Scale coding is an important methodological consideration for valid exposure assessment in epidemiological research. Coding can impact exposure classification and associations with important indicators of African American women's mental and physical health.

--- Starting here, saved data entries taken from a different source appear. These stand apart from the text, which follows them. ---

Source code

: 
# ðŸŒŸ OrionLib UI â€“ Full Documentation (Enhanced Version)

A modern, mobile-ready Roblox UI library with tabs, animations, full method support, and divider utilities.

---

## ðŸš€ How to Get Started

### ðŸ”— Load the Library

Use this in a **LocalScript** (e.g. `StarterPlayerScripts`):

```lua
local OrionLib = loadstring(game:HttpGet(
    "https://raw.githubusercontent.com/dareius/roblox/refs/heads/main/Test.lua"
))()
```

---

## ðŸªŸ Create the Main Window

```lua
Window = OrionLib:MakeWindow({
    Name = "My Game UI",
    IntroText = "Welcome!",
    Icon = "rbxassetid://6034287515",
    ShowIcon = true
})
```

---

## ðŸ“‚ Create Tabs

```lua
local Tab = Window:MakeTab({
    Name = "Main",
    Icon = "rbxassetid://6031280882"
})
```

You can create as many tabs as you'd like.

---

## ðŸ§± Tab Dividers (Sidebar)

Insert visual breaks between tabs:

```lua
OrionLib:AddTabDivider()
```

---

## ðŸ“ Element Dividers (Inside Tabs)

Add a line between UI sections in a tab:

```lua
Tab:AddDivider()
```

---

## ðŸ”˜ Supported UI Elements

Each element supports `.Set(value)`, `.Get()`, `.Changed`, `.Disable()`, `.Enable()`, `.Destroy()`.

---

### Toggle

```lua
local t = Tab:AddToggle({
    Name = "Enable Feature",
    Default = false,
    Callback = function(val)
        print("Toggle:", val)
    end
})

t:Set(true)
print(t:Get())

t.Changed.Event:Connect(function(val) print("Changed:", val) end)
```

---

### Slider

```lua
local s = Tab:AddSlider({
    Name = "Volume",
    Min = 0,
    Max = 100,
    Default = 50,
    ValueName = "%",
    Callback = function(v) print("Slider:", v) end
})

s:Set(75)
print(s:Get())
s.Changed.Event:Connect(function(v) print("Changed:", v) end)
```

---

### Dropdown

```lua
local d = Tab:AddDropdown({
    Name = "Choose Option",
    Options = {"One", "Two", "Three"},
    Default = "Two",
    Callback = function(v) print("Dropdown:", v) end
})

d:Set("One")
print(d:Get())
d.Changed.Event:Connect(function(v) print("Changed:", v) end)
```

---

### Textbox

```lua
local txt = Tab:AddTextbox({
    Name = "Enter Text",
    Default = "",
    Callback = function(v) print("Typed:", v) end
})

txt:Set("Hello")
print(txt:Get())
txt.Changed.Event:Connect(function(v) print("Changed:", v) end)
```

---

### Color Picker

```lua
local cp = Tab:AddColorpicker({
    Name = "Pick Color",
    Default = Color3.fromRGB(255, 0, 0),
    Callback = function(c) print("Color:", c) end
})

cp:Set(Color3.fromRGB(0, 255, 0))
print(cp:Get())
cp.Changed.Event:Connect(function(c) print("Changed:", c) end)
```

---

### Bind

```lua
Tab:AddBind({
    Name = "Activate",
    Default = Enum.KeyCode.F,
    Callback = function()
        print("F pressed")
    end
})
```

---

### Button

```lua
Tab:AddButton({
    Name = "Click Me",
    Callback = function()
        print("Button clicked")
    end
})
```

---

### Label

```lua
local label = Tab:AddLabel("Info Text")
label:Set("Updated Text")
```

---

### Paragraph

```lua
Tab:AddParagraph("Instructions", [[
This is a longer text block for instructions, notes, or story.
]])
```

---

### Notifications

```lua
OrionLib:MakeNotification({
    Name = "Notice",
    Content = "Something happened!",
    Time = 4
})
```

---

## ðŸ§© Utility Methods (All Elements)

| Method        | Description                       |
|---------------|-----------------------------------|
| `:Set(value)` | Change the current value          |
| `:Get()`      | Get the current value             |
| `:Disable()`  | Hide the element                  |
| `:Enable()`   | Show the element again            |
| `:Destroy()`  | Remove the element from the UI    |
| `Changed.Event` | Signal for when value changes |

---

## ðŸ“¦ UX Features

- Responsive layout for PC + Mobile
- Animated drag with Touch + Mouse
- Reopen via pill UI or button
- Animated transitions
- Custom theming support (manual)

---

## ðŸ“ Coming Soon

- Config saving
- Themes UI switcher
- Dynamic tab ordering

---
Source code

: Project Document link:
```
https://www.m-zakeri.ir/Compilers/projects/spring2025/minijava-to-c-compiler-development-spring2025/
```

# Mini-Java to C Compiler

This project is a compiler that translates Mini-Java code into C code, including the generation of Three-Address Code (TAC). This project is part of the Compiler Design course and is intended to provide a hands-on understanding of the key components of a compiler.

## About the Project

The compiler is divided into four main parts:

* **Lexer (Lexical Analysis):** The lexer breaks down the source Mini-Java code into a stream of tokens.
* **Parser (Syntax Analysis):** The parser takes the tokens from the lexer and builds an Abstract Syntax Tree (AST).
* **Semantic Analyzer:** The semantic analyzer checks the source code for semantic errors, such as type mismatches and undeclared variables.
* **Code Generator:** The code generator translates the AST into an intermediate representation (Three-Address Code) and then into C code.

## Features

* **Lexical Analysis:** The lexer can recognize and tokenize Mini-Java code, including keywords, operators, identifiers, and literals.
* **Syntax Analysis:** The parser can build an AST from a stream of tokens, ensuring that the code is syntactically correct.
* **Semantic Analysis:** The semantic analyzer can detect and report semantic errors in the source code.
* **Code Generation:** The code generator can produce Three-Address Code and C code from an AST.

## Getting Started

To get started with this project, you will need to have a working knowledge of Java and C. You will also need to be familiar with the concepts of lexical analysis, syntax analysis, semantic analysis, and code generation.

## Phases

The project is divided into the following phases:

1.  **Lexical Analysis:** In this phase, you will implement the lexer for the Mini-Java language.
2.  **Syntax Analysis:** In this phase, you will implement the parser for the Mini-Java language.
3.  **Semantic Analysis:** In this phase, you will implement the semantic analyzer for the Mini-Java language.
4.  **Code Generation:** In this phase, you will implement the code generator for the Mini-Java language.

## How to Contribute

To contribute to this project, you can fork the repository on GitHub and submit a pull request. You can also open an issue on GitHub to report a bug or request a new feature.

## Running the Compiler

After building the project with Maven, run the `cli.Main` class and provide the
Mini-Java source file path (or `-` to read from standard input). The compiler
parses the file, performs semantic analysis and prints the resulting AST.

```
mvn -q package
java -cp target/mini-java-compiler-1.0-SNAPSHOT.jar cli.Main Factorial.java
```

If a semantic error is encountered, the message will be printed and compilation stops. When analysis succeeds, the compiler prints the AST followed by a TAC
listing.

研究表明,由于持续适应慢性心理社会压力,种族歧视会通过生物失调对健康产生影响。因此,量化慢性是将相关发病暴露因素操作化的关键,从而最大限度地提高内部有效性。本文使用流行病学文献中最常用的歧视量表之一,开发了一种更准确评估慢性的新方法,并将其与传统方法进行比较,以确定编码是否会影响差异暴露分类以及与非裔美国女性高血压和抑郁之间的关联。
数据来自北加州 208 名中年非裔美国女性的社会经济多样化横断面研究(数据收集:2012-2013 年)。使用日常歧视量表(α=0.95)评估种族歧视,并使用两种传统方法进行编码:(1):经历过的不同情况的数量;(2):从“从不”到“几乎每天”的李克特量表反应之和;(3):一种新的方法:反应之和,加权以捕捉年度慢性(例如,“每月几次”=3×12=36×/年)。结果是非裔美国女性的高血压和抑郁症状(10 项中心流行病学研究抑郁量表)。
暴露分类因编码方法而异,最多相差 41%。只有慢性编码与高血压患病率之间存在正相关(患病率比=1.61,95%CI 1.03 至 2.49)。对于抑郁症状,三种编码方法都观察到了类似大小的剂量-反应关系。
量表编码是流行病学研究中有效暴露评估的一个重要方法学考虑因素。编码会影响暴露分类以及与非裔美国女性心理和身体健康的重要指标的关联。